Use something like TOP with GROUP BY

Question

With table table1 like below

+--------+-------+-------+------------+-------+
| flight |  orig |  dest |  passenger |  bags |
+--------+-------+-------+------------+-------+
|   1111 |  sfo  |  chi  |  david     |     3 |
|   1112 |  sfo  |  dal  |  david     |     7 |
|   1112 |  sfo  |  dal  |  kim       |     10|
|   1113 |  lax  |  san  |  ameera    |     5 |
|   1114 |  lax  |  lfr  |  tim       |     6 |
|   1114 |  lax  |  lfr  |  jake      |     8 |
+--------+-------+-------+------------+-------+

I'm aggregating the table by orig like below

select 
  orig
  , count(*) flight_cnt
  , count(distinct passenger) as pass_cnt
  , percentile_cont(0.5) within group ( order by bags ASC) as bag_cnt_med
from table1
group by orig

I need to add the passenger with the longest name ( length(passenger) ) for each orig group - how do I go about it?

Output expected

+------+-------------+-----------+---------------+-------------------+
| orig |  flight_cnt |  pass_cnt |  bags_cnt_med | pass_max_len_name |
+------+-------------+-----------+---------------+-------------------+
| sfo  |           3 |         2 |             7 |  david            |
| lax  |           3 |         3 |             6 | ameera            |
+------+-------------+-----------+---------------+-------------------+

post the output how you want...question is unclear – mohan111 May 12 '17 at 09:56 — mohan111, May 12 '17 at 09:56
and if both names are same length? – Vao Tsun May 12 '17 at 10:13 — Vao Tsun, May 12 '17 at 10:13
BTW, it's `length()` or `char_length()`, not `len()` – Erwin Brandstetter May 12 '17 at 12:24 — Erwin Brandstetter, May 12 '17 at 12:24

score 5 · Accepted Answer · edited May 23 '17 at 12:02

You can conveniently retrieve the passenger with the longest name per group with DISTINCT ON.

Select first row in each GROUP BY group?

But I see no way to combine that (or any other simple way) with your original query in a single SELECT. I suggest to join two separate subqueries:

SELECT *
FROM  (  -- your original query
   SELECT orig
        , count(*) AS flight_cnt
        , count(distinct passenger) AS pass_cnt
        , percentile_cont(0.5) WITHIN GROUP (ORDER BY bags) AS bag_cnt_med
   FROM   table1
   GROUP  BY orig
   ) org_query
JOIN  (  -- my addition
   SELECT DISTINCT ON (orig) orig, passenger AS pass_max_len_name
   FROM   table1
   ORDER  BY orig, length(passenger) DESC NULLS LAST
   ) pas USING (orig);

USING in the join clause conveniently only outputs one instance of orig, so you can simply use SELECT * in the outer SELECT.

If passenger can be NULL, it is important to add NULLS LAST:

PostgreSQL sort by datetime asc, null first?

From multiple passenger names with the same maximum length in the same group, you get an arbitrary pick - unless you add more expressions to ORDER BY as tiebreaker.
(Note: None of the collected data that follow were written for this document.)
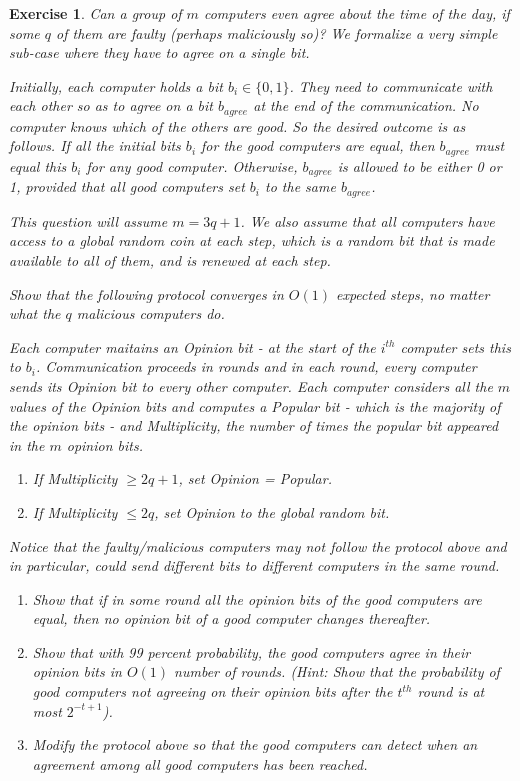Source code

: \documentclass[12pt]{article}
\theoremstyle{colon}
\newtheorem{exercise}{Exercise}
\begin{document}
\begin{exercise}
  Can a group of $m$ computers even agree about the time of the day, if some $q$ of them are faulty (perhaps maliciously so)? We formalize a very simple sub-case where they have to agree on a single bit.

  Initially, each computer holds a bit $b_i \in \{0,1\}$. They need to communicate with each other so as to agree on a bit $b_{agree}$ at the end of the communication. No computer knows which of the others are good. So the desired outcome is as follows. If all the initial bits $b_i$ for the good computers are equal, then $b_{agree}$ must equal this $b_i$ for any good computer. Otherwise, $b_{agree}$ is allowed to be either 0 or 1, provided that all good computers set $b_i$ to the same $b_{agree}$.

  This question will assume $m = 3q + 1$. We also assume that all computers have access to a \textit{global random coin} at each step, which is a random bit that is made available to all of them, and is renewed at each step.

  Show that the following protocol converges in $O(1)$ expected steps, no matter what the $q$ malicious computers do.

  Each computer maitains an \textit{Opinion} bit - at the start of the $i^{th}$ computer sets this to $b_i$. Communication proceeds in rounds and in each round, every computer sends its \textit{Opinion} bit to every other computer. Each computer considers all the $m$ values of the \textit{Opinion} bits and computes a \textit{Popular} bit - which is the majority of the \textit{opinion} bits - and \textit{Multiplicity}, the number of times the popular bit appeared in the $m$ \textit{opinion} bits.

  \begin{enumerate}[label=\arabic*)]
    \item If \textit{Multiplicity} $\geq 2q + 1$, set \textit{Opinion} = \textit{Popular}.
    \item If \textit{Multiplicity} $\leq 2q$, set \textit{Opinion} to the global random bit.
  \end{enumerate}

  Notice that the faulty/malicious computers may not follow the protocol above and in particular, could send different bits to different computers in the same round.

  \begin{enumerate}[label=\arabic*)]
    \item Show that if in some round all the opinion bits of the good computers are equal, then no opinion bit of a good computer changes thereafter.
    \item Show that with 99 percent probability, the good computers agree in their opinion bits in $O(1)$ number of rounds. (Hint: Show that the probability of good computers not agreeing on their opinion bits after the $t^{th}$ round is at most $2^{-t+1}$).
    \item Modify the protocol above so that the good computers can detect \textit{when} an agreement among all good computers has been reached.
  \end{enumerate}
\end{exercise}
\end{document}
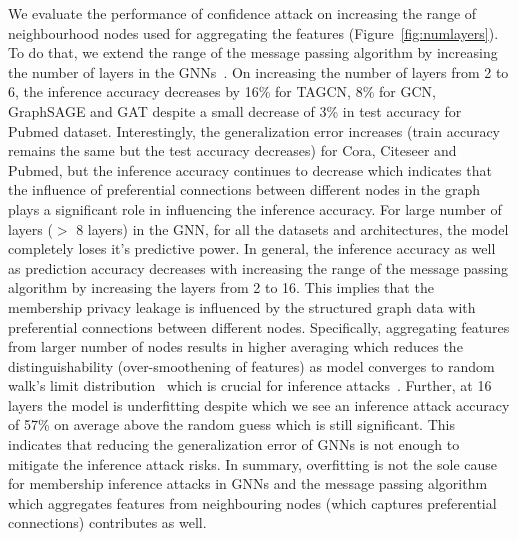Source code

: We evaluate the performance of confidence attack on increasing the range of neighbourhood nodes used for aggregating the features (Figure~\ref{fig:numlayers}).
To do that, we extend the range of the message passing algorithm by increasing the number of layers in the GNNs~\cite{klicpera2018combining,Li2018DeeperII}.
On increasing the number of layers from 2 to 6, the inference accuracy decreases by 16\% for TAGCN, 8\% for GCN, GraphSAGE and GAT despite a small decrease of 3\% in test accuracy for Pubmed dataset.
Interestingly, the generalization error increases (train accuracy remains the same but the test accuracy decreases) for Cora, Citeseer and Pubmed, but the inference accuracy continues to decrease which indicates that the influence of preferential connections between different nodes in the graph plays a significant role in influencing the inference accuracy. %
For large number of layers ($>$ 8 layers) in the GNN, for all the datasets and architectures, the model completely loses it's predictive power.
In general, the inference accuracy as well as prediction accuracy decreases with increasing the range of the message passing algorithm by increasing the layers from 2 to 16.
This implies that the membership privacy leakage is influenced by the structured graph data with preferential connections between different nodes.
Specifically, aggregating features from larger number of nodes results in higher averaging which reduces the distinguishability (over-smoothening of features) as model converges to random walk’s limit distribution~\cite{klicpera2018combining,Li2018DeeperII} which is crucial for inference attacks~\cite{7958568,ndss19salem}.
Further, at 16 layers the model is underfitting despite which we see an inference attack accuracy of 57\% on average above the random guess which is still significant.
This indicates that reducing the generalization error of GNNs is not enough to mitigate the inference attack risks.
In summary, overfitting is not the sole cause for membership inference attacks in GNNs and the message passing algorithm which aggregates features from neighbouring nodes (which captures preferential connections) contributes as well.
Detailed explanation in the answer linked above.

Performance?

Typically, a single scan is superior, especially with sequential scans.

The above query uses two scans (maybe index / index-only scans). But the second scan is comparatively cheap unless the table is too huge to fit in cache (mostly). Lukas suggested an alternative query with only a single SELECT adding:

, (ARRAY_AGG (passenger ORDER BY LENGTH (passenger) DESC))[1]  -- I'd add NULLS LAST

The idea is smart, but last time I tested, array_agg with ORDER BY did not perform so well. (The overhead of per-group ORDER BY is substantial, and array handling is expensive, too.)

The same approach can be cheaper with a custom aggregate function first() like instructed in the Postgres Wiki here. Or, faster, yet, with a version written in C, available on PGXN. Eliminates the extra cost for array handling, but we still need per-group ORDER BY. May be faster for only few groups. You would then add:

 , first(passenger ORDER BY length(passenger) DESC NULLS LAST)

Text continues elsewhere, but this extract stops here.